#### Brief
Copy out all the lines of the data that hold the word "suite".

#### Input material
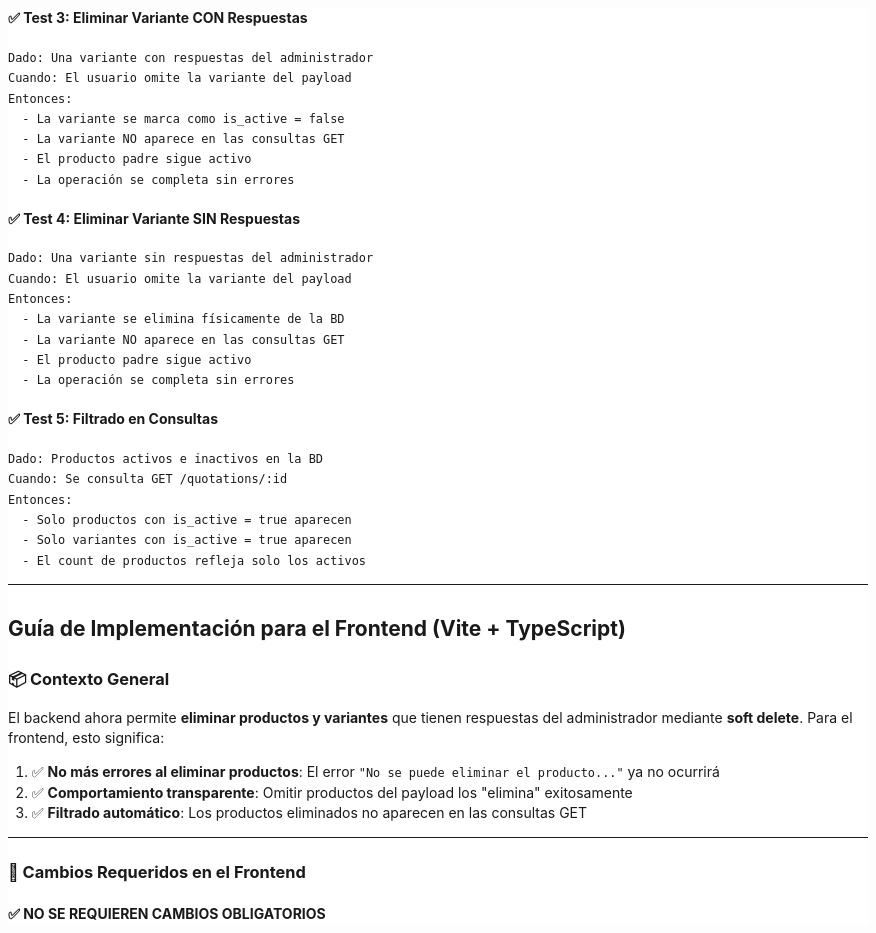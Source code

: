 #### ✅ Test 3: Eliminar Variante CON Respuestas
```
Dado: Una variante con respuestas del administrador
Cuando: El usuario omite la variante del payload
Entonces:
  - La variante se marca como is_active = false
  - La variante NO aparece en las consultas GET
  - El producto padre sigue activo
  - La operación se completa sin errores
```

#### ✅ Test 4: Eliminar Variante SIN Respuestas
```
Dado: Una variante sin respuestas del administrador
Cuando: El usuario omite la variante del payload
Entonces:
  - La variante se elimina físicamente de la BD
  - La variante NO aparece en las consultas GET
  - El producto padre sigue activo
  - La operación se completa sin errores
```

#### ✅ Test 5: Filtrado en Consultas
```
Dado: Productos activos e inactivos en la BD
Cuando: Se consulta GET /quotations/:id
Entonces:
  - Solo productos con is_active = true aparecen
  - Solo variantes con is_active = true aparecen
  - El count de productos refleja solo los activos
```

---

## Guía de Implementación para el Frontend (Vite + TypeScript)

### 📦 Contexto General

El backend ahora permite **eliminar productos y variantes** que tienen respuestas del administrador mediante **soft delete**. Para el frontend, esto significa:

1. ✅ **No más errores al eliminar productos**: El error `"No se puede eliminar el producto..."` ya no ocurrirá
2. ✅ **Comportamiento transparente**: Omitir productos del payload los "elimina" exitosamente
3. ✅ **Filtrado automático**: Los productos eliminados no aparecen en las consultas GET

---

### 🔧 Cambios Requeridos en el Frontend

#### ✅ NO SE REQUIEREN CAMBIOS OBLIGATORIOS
==
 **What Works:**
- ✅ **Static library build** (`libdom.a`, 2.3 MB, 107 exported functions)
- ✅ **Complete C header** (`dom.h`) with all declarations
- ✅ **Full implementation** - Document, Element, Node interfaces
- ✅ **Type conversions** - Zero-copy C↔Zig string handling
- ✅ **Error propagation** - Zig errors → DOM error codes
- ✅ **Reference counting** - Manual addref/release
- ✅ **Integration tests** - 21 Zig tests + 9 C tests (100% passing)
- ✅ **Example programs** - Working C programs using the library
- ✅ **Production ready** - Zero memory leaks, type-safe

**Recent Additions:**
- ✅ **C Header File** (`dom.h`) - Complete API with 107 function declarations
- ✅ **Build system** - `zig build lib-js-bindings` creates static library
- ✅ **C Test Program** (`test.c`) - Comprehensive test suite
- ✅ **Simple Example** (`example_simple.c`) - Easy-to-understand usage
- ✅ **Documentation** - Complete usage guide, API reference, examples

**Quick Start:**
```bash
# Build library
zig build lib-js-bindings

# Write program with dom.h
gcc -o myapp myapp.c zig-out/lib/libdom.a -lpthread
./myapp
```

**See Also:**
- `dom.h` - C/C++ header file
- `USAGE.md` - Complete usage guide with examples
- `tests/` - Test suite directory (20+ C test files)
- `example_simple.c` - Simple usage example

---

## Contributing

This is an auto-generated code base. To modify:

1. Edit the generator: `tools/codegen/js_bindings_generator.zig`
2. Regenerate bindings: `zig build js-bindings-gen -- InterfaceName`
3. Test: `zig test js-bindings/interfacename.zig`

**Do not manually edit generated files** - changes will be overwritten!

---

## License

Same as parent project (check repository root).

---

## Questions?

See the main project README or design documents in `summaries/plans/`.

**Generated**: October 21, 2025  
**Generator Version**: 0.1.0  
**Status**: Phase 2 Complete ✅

#### Your solution
- ✅ **C Test Program** (`test.c`) - Comprehensive test suite
- `tests/` - Test suite directory (20+ C test files)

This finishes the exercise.